A dreamlike story, in which a young girl and her mother find themselves in an increasingly strange setting, before the girl finally finds an answer to the loss of a relative.

Jerry Oltion. The Navatar.

A charming story, as the editorial intro claims. An AI in a family SUV-equivalent shares a dream with the young boy – to reach for the stars. Their paths cross a couple of times in the future, and the AI is able to re-enthuse the young adult, and the pair are thus able to achieve their shared ambition.

Dale Bailey. The Census Taker.

A stark contrast to the previous story. A young man working for the Census Bureau takes a wrong turning – my, how he takes a wrong turning! In the depths of the southern swamps, he finds a small community who are quite literally off the map. And a bit like ‘Hotel California’ – once you have checked in, you will never leave.

Robert Reed. Like Minds.

As interactive virtual entertainment begins to offer us almost unlimited opportunity to explore our fantasies, Reed takes it to the n>th degree, with godhood on offer to those who reach for it. But in reaching for it….
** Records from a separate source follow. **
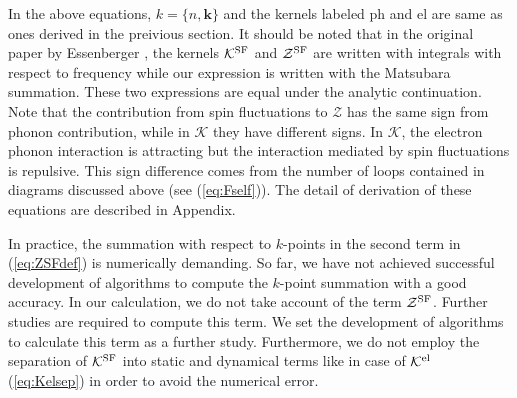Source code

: %
In the above equations, $k = \{n,\bm k \}$ and the kernels labeled ph and el are same as ones
derived in the preivious section. It should be noted that in the original paper by Essenberger
\cite{Essenberger2014}, the kernels $\mathcal K^{\rm SF}$ and $\mathcal Z^{\rm SF}$ are written 
with integrals with respect to frequency while our expression is written with the Matsubara summation.
These two expressions are equal under the analytic continuation.
Note that the contribution from spin fluctuations to $\mathcal Z$
has the same sign from phonon contribution, while in $\mathcal K$ they have different signs.
In $\mathcal K$, the electron phonon interaction is attracting but the interaction mediated by
spin fluctuations is repulsive.
This sign difference comes from the number of loops contained in diagrams discussed above
(see (\ref{eq:Fself})). The detail of derivation of these equations are described in Appendix.

In practice, the summation with respect to $k$-points in the second term in 
(\ref{eq:ZSFdef}) is numerically demanding.
So far, we have not achieved successful development of algorithms to compute the $k$-point summation 
with a good accuracy. In our calculation, we do not take account of the term $\mathcal Z^{\rm SF}$.
Further studies are required to compute this term.
We set the development of algorithms to calculate this term as a further study.
Furthermore, we do not employ the separation of $\mathcal K^{\rm SF}$ into static and dynamical
terms like in case of $\mathcal K^{\rm el}$ (\ref{eq:Kelsep}) in order to avoid the numerical error.

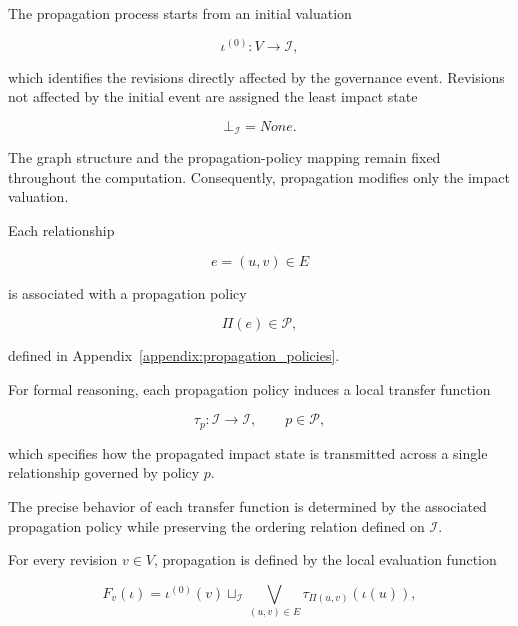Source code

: \documentclass[10pt]{article}
\begin{document}
	The propagation process starts from an initial valuation
	
	\begin{equation}
		\iota^{(0)} : V \rightarrow \mathcal{I},
		\label{eq:initial_impact_valuation}
	\end{equation}
	
	which identifies the revisions directly affected by the governance event.
	Revisions not affected by the initial event are assigned the least impact state
	
	\[
	\bot_{\mathcal I}=None.
	\]
	
	The graph structure and the propagation-policy mapping remain fixed throughout
	the computation. Consequently, propagation modifies only the impact valuation.
	
	
	Each relationship
	
	\[
	e=(u,v)\in E
	\]
	
	is associated with a propagation policy
	
	\[
	\Pi(e)\in\mathcal P,
	\]
	
	defined in Appendix~\ref{appendix:propagation_policies}.
	
	For formal reasoning, each propagation policy induces a local transfer function
	
	\begin{equation}
		\tau_p :
		\mathcal I
		\rightarrow
		\mathcal I,
		\qquad
		p\in\mathcal P,
		\label{eq:transfer_function}
	\end{equation}
	
	which specifies how the propagated impact state is transmitted across a single
	relationship governed by policy $p$.
	
	The precise behavior of each transfer function is determined by the associated
	propagation policy while preserving the ordering relation defined on
	$\mathcal I$.
	
	
	For every revision $v\in V$, propagation is defined by the local evaluation
	function
	
	\begin{equation}
		\label{eq:local_transfer}
		F_v(\iota)
		=
		\iota^{(0)}(v)
		\sqcup_{\mathcal I}
		\bigvee_{(u,v)\in E}
		\tau_{\Pi(u,v)}
		\!\left(
		\iota(u)
		\right),
	\end{equation}
	
\end{document}
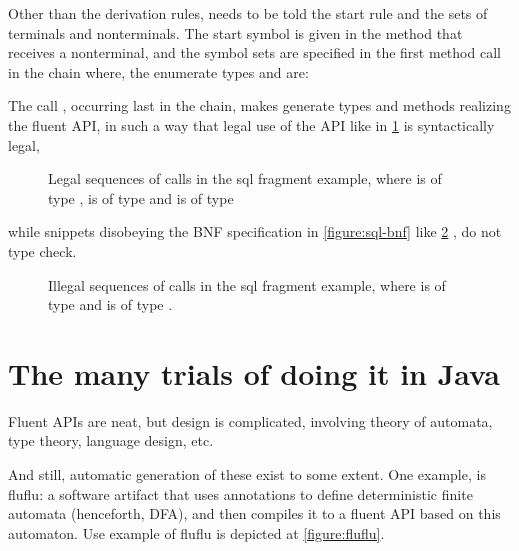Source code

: Other than the derivation rules, \Fajita needs to be told the start rule 
  and the sets of terminals and nonterminals.
The start symbol is given in the  method that receives a nonterminal,
and the symbol sets are specified in the first method call in the chain where,
  the enumerate types  and  are:

\begin{quote}
\end{quote}

The call , occurring last in the chain, makes \Fajita generate types
and methods realizing the fluent API, in such a way that legal use of the API
like in \cref{figure:sql:legal} is syntactically legal,

\begin{figure}[H]
  \caption[Legal sequences of calls in the sql fragment example]{\label{figure:sql:legal}
  Legal sequences of calls in the sql fragment example,
  where  is of type ,  is of type  and 
  is of type }

\end{figure}

while snippets disobeying the BNF specification in \cref{figure:sql-bnf} like
\cref{figure:sql:illegal} , do not type check.

\begin{figure}[H]
  \caption[Illegal sequences of calls in the sql fragment example]{\label{figure:sql:illegal}
  Illegal sequences of calls in the sql fragment example,
  where  is of type  and  is of type .}
\end{figure}

\section{The many trials of doing it in Java}
Fluent APIs are neat, but design is complicated,
involving theory of automata, type theory, language design, etc.

And still, automatic generation of these exist to some extent.
One example, is fluflu: a software artifact that uses
\Java annotations to define deterministic finite automata (henceforth, DFA), and then
compiles it to a fluent API based on this automaton. Use example of fluflu is
depicted at \cref{figure:fluflu}.

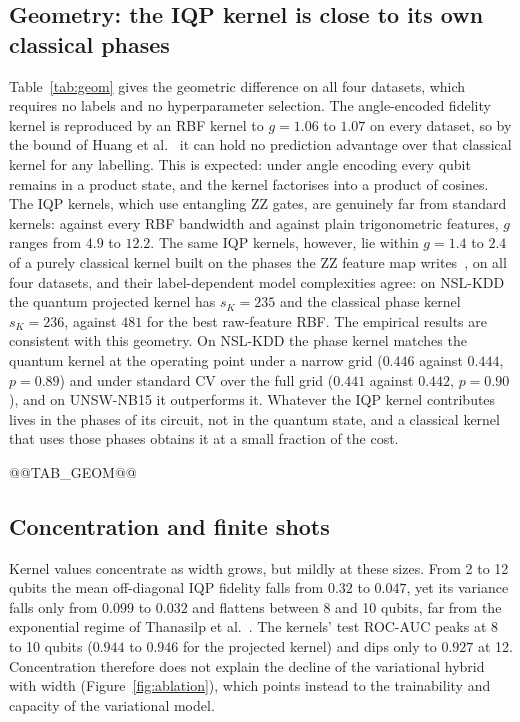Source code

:\subsection{Geometry: the IQP kernel is close to its own classical phases}\label{sec:kgeom}
Table~\ref{tab:geom} gives the geometric difference on all four datasets, which requires no labels and no
hyperparameter selection. The angle-encoded fidelity kernel is reproduced by an RBF kernel to $g=1.06$ to
$1.07$ on every dataset, so by the bound of Huang et al.~\cite{huang2021power} it can hold no prediction
advantage over that classical kernel for any labelling. This is expected: under angle encoding every qubit
remains in a product state, and the kernel factorises into a product of cosines. The IQP kernels, which
use entangling ZZ gates, are genuinely far from standard kernels: against every RBF bandwidth and against
plain trigonometric features, $g$ ranges from $4.9$ to $12.2$. The same IQP kernels, however, lie within
$g=1.4$ to $2.4$ of a purely classical kernel built on the phases the ZZ feature map
writes~\cite{havlicek2019supervised}, on all four datasets, and their label-dependent model complexities
agree: on NSL-KDD the quantum projected kernel has $s_K=235$ and the classical phase kernel $s_K=236$, against
$481$ for the best raw-feature RBF. The empirical results are consistent with this geometry. On NSL-KDD the
phase kernel matches the quantum kernel at the operating point under a narrow grid ($0.446$ against
$0.444$, $p=0.89$) and under standard CV over the full grid ($0.441$ against $0.442$, $p=0.90$), and on
UNSW-NB15 it outperforms it. Whatever the IQP kernel contributes lives in the phases of its circuit, not
in the quantum state, and a classical kernel that uses those phases obtains it at a small fraction of the
cost.

@@TAB_GEOM@@

\subsection{Concentration and finite shots}\label{sec:kshots}
Kernel values concentrate as width grows, but mildly at these sizes. From 2 to 12 qubits the mean
off-diagonal IQP fidelity falls from $0.32$ to $0.047$, yet its variance falls only from $0.099$ to $0.032$
and flattens between 8 and 10 qubits, far from the exponential regime of Thanasilp
et al.~\cite{thanasilp2024concentration}. The kernels' test ROC-AUC peaks at 8 to 10 qubits ($0.944$ to
$0.946$ for the projected kernel) and dips only to $0.927$ at 12. Concentration therefore does not explain
the decline of the variational hybrid with width (Figure~\ref{fig:ablation}), which points instead to the
trainability and capacity of the variational model.

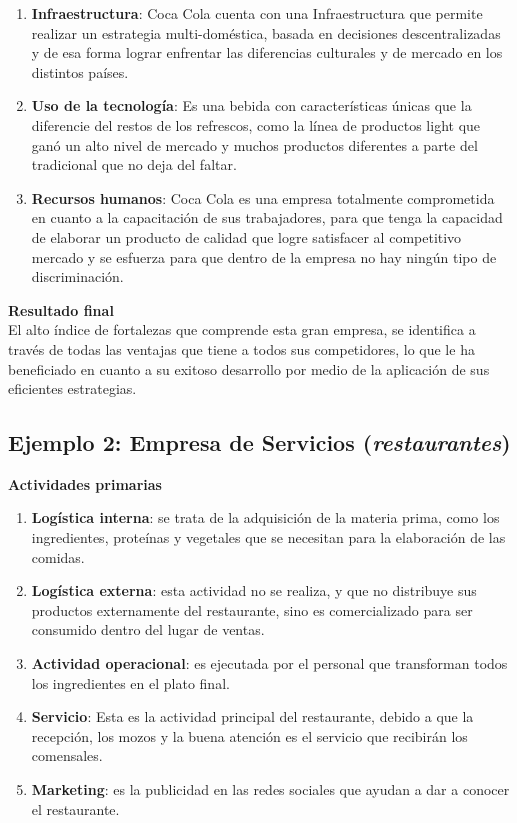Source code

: \documentclass[12pt]{article}
\begin{document}
  \begin{enumerate}
    \item \textbf{Infraestructura}: Coca Cola cuenta con una Infraestructura que permite
    realizar un estrategia multi-doméstica, basada en decisiones descentralizadas y de esa
    forma lograr enfrentar las diferencias culturales y de mercado en los distintos países.

    \item \textbf{Uso de la tecnología}: Es una bebida con características únicas que la
    diferencie del restos de los refrescos, como la línea de productos light que ganó un 
    alto nivel de mercado y muchos productos diferentes a parte del tradicional que no 
    deja del faltar.

    \item \textbf{Recursos humanos}: Coca Cola es una empresa totalmente comprometida en 
    cuanto a la capacitación de sus trabajadores, para que tenga la capacidad de elaborar
    un producto de calidad que logre satisfacer al competitivo mercado y se esfuerza para 
    que dentro de la empresa no hay ningún tipo de discriminación. 
  \end{enumerate}

  \textbf{Resultado final}\\
  El alto índice de fortalezas que comprende esta gran empresa, se identifica a través de 
  todas las ventajas que tiene a todos sus competidores, lo que le ha beneficiado en cuanto
  a su exitoso desarrollo por medio de la aplicación de sus eficientes estrategias.

  \subsection{Ejemplo 2: Empresa de Servicios (\textit{restaurantes})}
  \textbf{Actividades primarias}\\

  \begin{enumerate}
    \item \textbf{Logística interna}: se trata de la adquisición de la materia prima, como
    los ingredientes, proteínas y vegetales que se necesitan para la elaboración de las 
    comidas.

    \item \textbf{Logística externa}: esta actividad no se realiza, y que no distribuye sus
    productos externamente del restaurante, sino es comercializado para ser consumido dentro
    del lugar de ventas.

    \item \textbf{Actividad operacional}: es ejecutada por el personal que transforman todos
    los ingredientes en el plato final.

    \item \textbf{Servicio}: Esta es la actividad principal del restaurante, debido a que la recepción, los mozos y la buena atención es el servicio que recibirán los comensales.

    \item \textbf{Marketing}: es la publicidad en las redes sociales que ayudan a dar a
    conocer el restaurante.
  \end{enumerate}
\end{document}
Terry Bisson. Almost Home.

The story starts with a typical small-town America setting, young kids on their bikes, going fishing and exploring the old sports stadium. However, things start to get a little strange. One of the gang is chronically ill, and as things get increasingly desparate for her an opportunity presents itself : a combination of decrepit buildings and railings at the racetrack starts to looking like an aeroplane. If they can get it to fly….

Bisson paints, vividly, the journey of the three kids as the fly out of the town they know, and across a desert wildnerness, until they come to a town very like their own. Very like their own. But not their own, as there are subtle differences.

For the two boys, finding their alter egos is a shock. For the girl, finding her mother (alive!), and finding herself only mildly disabled, the new town has many benefits over the one she has left behind. And so, of course, she opts to stay behind, leaving the boys to return by themselves, and to face the music for her disappearance. Except that once they return they find that in their worlds she has passed away quietly.

Conclusion.

A strong list of authors (nice to read a Judith Moffet story after a long gap) who come up trumps.